__Task directions__:
Please retype the entries below word for word, passing over every picture.

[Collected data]
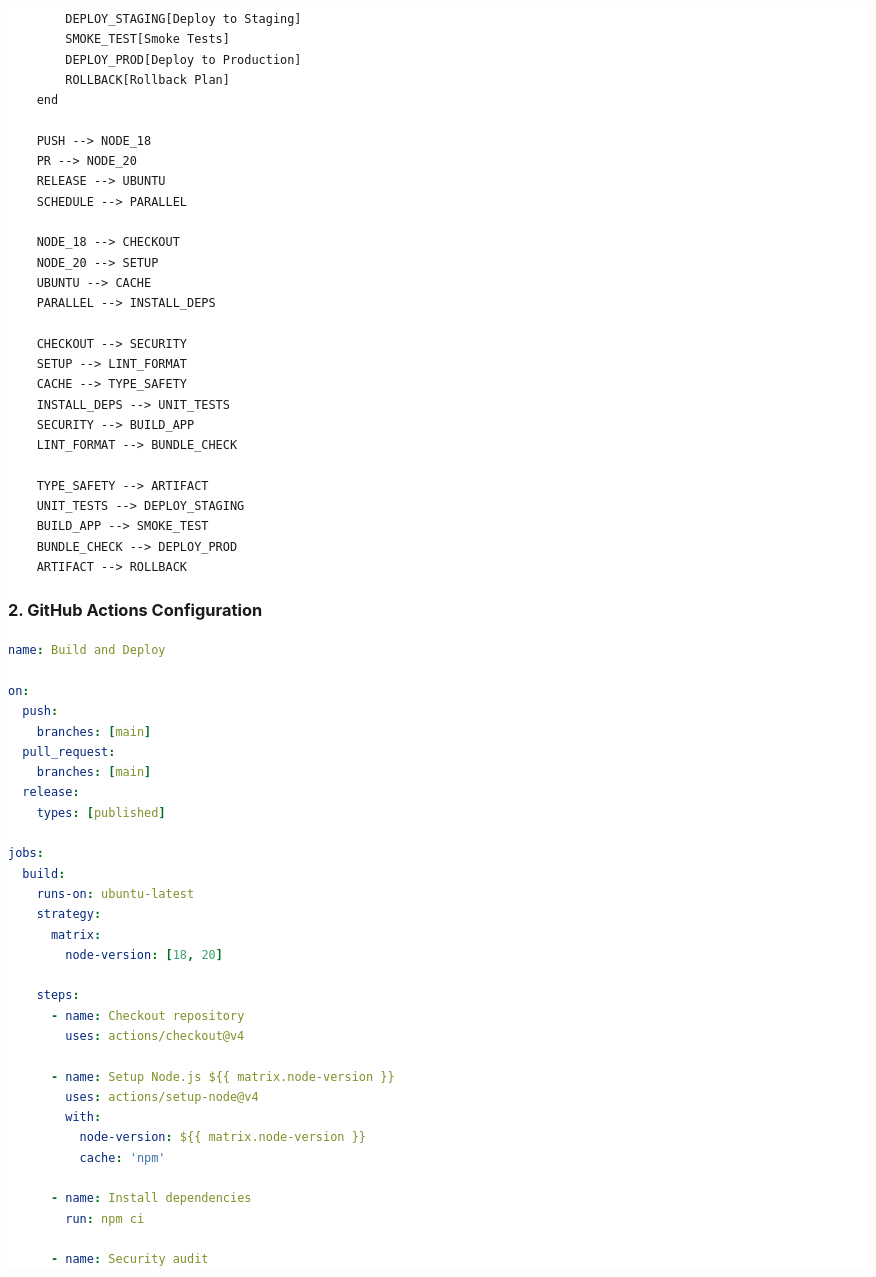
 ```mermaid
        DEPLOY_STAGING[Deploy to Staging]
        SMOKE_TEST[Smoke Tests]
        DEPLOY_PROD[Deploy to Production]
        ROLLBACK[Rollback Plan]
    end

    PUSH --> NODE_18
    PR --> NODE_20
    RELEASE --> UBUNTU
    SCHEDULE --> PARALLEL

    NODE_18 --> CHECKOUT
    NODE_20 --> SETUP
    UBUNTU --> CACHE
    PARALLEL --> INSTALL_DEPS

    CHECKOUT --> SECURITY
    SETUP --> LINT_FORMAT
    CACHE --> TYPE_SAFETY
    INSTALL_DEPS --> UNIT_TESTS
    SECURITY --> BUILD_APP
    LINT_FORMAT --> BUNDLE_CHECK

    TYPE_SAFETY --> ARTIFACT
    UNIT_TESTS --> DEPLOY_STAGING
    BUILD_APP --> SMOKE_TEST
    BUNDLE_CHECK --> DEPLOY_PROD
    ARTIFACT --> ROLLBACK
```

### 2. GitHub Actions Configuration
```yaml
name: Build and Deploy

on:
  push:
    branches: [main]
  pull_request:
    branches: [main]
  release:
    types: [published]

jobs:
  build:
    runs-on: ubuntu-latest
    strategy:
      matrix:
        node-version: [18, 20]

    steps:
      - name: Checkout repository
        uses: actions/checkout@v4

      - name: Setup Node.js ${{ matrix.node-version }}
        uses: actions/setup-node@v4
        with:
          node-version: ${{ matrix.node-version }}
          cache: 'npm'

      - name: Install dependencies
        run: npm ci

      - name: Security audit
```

__Solution to this exercise__:
 ```mermaid
        DEPLOY_STAGING[Deploy to Staging]
        SMOKE_TEST[Smoke Tests]
        DEPLOY_PROD[Deploy to Production]
        ROLLBACK[Rollback Plan]
    end

    PUSH --> NODE_18
    PR --> NODE_20
    RELEASE --> UBUNTU
    SCHEDULE --> PARALLEL

    NODE_18 --> CHECKOUT
    NODE_20 --> SETUP
    UBUNTU --> CACHE
    PARALLEL --> INSTALL_DEPS

    CHECKOUT --> SECURITY
    SETUP --> LINT_FORMAT
    CACHE --> TYPE_SAFETY
    INSTALL_DEPS --> UNIT_TESTS
    SECURITY --> BUILD_APP
    LINT_FORMAT --> BUNDLE_CHECK

    TYPE_SAFETY --> ARTIFACT
    UNIT_TESTS --> DEPLOY_STAGING
    BUILD_APP --> SMOKE_TEST
    BUNDLE_CHECK --> DEPLOY_PROD
    ARTIFACT --> ROLLBACK
```

### 2. GitHub Actions Configuration
```yaml
name: Build and Deploy

on:
  push:
    branches: [main]
  pull_request:
    branches: [main]
  release:
    types: [published]

jobs:
  build:
    runs-on: ubuntu-latest
    strategy:
      matrix:
        node-version: [18, 20]

    steps:
      - name: Checkout repository
        uses: actions/checkout@v4

      - name: Setup Node.js ${{ matrix.node-version }}
        uses: actions/setup-node@v4
        with:
          node-version: ${{ matrix.node-version }}
          cache: 'npm'

      - name: Install dependencies
        run: npm ci

      - name: Security audit
```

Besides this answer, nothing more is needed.